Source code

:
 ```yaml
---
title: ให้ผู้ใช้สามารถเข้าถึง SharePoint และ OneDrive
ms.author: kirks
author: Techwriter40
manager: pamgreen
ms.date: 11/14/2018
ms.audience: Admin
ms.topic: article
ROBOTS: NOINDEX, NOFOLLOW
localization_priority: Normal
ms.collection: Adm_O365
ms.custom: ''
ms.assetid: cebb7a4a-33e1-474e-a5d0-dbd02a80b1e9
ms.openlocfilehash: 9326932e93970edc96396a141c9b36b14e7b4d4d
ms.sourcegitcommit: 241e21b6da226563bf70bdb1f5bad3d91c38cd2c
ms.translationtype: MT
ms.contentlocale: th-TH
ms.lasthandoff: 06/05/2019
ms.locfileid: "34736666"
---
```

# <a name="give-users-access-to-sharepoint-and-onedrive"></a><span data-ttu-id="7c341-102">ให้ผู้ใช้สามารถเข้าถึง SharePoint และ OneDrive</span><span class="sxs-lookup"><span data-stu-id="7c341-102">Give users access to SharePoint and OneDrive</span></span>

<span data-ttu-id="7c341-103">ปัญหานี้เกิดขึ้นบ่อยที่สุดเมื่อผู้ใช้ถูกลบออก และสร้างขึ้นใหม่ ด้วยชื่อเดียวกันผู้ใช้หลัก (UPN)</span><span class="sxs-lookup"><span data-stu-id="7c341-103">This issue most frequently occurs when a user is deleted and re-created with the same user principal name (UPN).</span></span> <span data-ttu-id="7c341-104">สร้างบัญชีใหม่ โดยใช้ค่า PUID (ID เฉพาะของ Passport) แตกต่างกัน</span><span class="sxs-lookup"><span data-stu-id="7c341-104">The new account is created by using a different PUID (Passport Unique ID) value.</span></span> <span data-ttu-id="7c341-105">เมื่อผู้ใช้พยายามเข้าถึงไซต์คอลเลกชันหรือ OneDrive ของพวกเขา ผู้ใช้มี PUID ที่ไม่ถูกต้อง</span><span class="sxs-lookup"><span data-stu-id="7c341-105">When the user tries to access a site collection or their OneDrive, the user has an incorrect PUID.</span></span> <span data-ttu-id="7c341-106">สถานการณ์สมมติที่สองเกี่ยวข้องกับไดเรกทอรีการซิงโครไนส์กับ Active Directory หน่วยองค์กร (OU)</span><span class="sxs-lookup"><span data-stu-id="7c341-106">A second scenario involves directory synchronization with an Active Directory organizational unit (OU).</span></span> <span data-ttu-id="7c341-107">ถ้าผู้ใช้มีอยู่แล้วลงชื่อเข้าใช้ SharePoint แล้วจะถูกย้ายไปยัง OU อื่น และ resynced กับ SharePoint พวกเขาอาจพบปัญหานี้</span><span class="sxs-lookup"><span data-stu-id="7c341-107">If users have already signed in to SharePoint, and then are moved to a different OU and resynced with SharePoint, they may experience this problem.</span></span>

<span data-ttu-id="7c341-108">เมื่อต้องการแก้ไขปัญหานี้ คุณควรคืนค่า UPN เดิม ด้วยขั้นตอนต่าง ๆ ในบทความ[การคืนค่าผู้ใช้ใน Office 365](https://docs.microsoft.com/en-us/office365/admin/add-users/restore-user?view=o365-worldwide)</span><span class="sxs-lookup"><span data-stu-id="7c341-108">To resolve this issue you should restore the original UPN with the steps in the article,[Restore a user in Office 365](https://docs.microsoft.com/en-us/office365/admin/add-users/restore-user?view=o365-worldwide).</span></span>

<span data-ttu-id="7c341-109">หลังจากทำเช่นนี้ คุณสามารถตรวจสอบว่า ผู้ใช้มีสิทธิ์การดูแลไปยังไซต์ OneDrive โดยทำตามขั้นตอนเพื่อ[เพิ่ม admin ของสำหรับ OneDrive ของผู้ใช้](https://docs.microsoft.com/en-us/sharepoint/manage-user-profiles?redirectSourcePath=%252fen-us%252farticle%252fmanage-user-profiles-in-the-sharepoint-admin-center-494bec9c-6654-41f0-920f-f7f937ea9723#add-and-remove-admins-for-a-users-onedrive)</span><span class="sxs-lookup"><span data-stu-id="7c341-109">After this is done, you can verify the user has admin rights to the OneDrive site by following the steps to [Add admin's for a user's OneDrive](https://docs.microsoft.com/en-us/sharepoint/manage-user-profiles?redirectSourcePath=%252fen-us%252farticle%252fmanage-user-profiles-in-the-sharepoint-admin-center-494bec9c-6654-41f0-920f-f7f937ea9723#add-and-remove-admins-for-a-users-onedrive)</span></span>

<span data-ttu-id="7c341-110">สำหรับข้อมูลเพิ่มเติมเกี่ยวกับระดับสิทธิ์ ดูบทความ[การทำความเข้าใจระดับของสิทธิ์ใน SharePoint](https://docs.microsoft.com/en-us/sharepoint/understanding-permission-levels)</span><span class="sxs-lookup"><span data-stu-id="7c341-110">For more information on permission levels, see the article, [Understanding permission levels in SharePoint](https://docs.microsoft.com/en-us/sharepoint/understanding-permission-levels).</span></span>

Brief: Line by line, copy the records exactly.

Answer to the problem:
Source code

:
 ```yaml
---
title: ให้ผู้ใช้สามารถเข้าถึง SharePoint และ OneDrive
ms.author: kirks
author: Techwriter40
manager: pamgreen
ms.date: 11/14/2018
ms.audience: Admin
ms.topic: article
ROBOTS: NOINDEX, NOFOLLOW
localization_priority: Normal
ms.collection: Adm_O365
ms.custom: ''
ms.assetid: cebb7a4a-33e1-474e-a5d0-dbd02a80b1e9
ms.openlocfilehash: 9326932e93970edc96396a141c9b36b14e7b4d4d
ms.sourcegitcommit: 241e21b6da226563bf70bdb1f5bad3d91c38cd2c
ms.translationtype: MT
ms.contentlocale: th-TH
ms.lasthandoff: 06/05/2019
ms.locfileid: "34736666"
---
```

# <a name="give-users-access-to-sharepoint-and-onedrive"></a><span data-ttu-id="7c341-102">ให้ผู้ใช้สามารถเข้าถึง SharePoint และ OneDrive</span><span class="sxs-lookup"><span data-stu-id="7c341-102">Give users access to SharePoint and OneDrive</span></span>

<span data-ttu-id="7c341-103">ปัญหานี้เกิดขึ้นบ่อยที่สุดเมื่อผู้ใช้ถูกลบออก และสร้างขึ้นใหม่ ด้วยชื่อเดียวกันผู้ใช้หลัก (UPN)</span><span class="sxs-lookup"><span data-stu-id="7c341-103">This issue most frequently occurs when a user is deleted and re-created with the same user principal name (UPN).</span></span> <span data-ttu-id="7c341-104">สร้างบัญชีใหม่ โดยใช้ค่า PUID (ID เฉพาะของ Passport) แตกต่างกัน</span><span class="sxs-lookup"><span data-stu-id="7c341-104">The new account is created by using a different PUID (Passport Unique ID) value.</span></span> <span data-ttu-id="7c341-105">เมื่อผู้ใช้พยายามเข้าถึงไซต์คอลเลกชันหรือ OneDrive ของพวกเขา ผู้ใช้มี PUID ที่ไม่ถูกต้อง</span><span class="sxs-lookup"><span data-stu-id="7c341-105">When the user tries to access a site collection or their OneDrive, the user has an incorrect PUID.</span></span> <span data-ttu-id="7c341-106">สถานการณ์สมมติที่สองเกี่ยวข้องกับไดเรกทอรีการซิงโครไนส์กับ Active Directory หน่วยองค์กร (OU)</span><span class="sxs-lookup"><span data-stu-id="7c341-106">A second scenario involves directory synchronization with an Active Directory organizational unit (OU).</span></span> <span data-ttu-id="7c341-107">ถ้าผู้ใช้มีอยู่แล้วลงชื่อเข้าใช้ SharePoint แล้วจะถูกย้ายไปยัง OU อื่น และ resynced กับ SharePoint พวกเขาอาจพบปัญหานี้</span><span class="sxs-lookup"><span data-stu-id="7c341-107">If users have already signed in to SharePoint, and then are moved to a different OU and resynced with SharePoint, they may experience this problem.</span></span>

<span data-ttu-id="7c341-108">เมื่อต้องการแก้ไขปัญหานี้ คุณควรคืนค่า UPN เดิม ด้วยขั้นตอนต่าง ๆ ในบทความ[การคืนค่าผู้ใช้ใน Office 365](https://docs.microsoft.com/en-us/office365/admin/add-users/restore-user?view=o365-worldwide)</span><span class="sxs-lookup"><span data-stu-id="7c341-108">To resolve this issue you should restore the original UPN with the steps in the article,[Restore a user in Office 365](https://docs.microsoft.com/en-us/office365/admin/add-users/restore-user?view=o365-worldwide).</span></span>

<span data-ttu-id="7c341-109">หลังจากทำเช่นนี้ คุณสามารถตรวจสอบว่า ผู้ใช้มีสิทธิ์การดูแลไปยังไซต์ OneDrive โดยทำตามขั้นตอนเพื่อ[เพิ่ม admin ของสำหรับ OneDrive ของผู้ใช้](https://docs.microsoft.com/en-us/sharepoint/manage-user-profiles?redirectSourcePath=%252fen-us%252farticle%252fmanage-user-profiles-in-the-sharepoint-admin-center-494bec9c-6654-41f0-920f-f7f937ea9723#add-and-remove-admins-for-a-users-onedrive)</span><span class="sxs-lookup"><span data-stu-id="7c341-109">After this is done, you can verify the user has admin rights to the OneDrive site by following the steps to [Add admin's for a user's OneDrive](https://docs.microsoft.com/en-us/sharepoint/manage-user-profiles?redirectSourcePath=%252fen-us%252farticle%252fmanage-user-profiles-in-the-sharepoint-admin-center-494bec9c-6654-41f0-920f-f7f937ea9723#add-and-remove-admins-for-a-users-onedrive)</span></span>

<span data-ttu-id="7c341-110">สำหรับข้อมูลเพิ่มเติมเกี่ยวกับระดับสิทธิ์ ดูบทความ[การทำความเข้าใจระดับของสิทธิ์ใน SharePoint](https://docs.microsoft.com/en-us/sharepoint/understanding-permission-levels)</span><span class="sxs-lookup"><span data-stu-id="7c341-110">For more information on permission levels, see the article, [Understanding permission levels in SharePoint](https://docs.microsoft.com/en-us/sharepoint/understanding-permission-levels).</span></span>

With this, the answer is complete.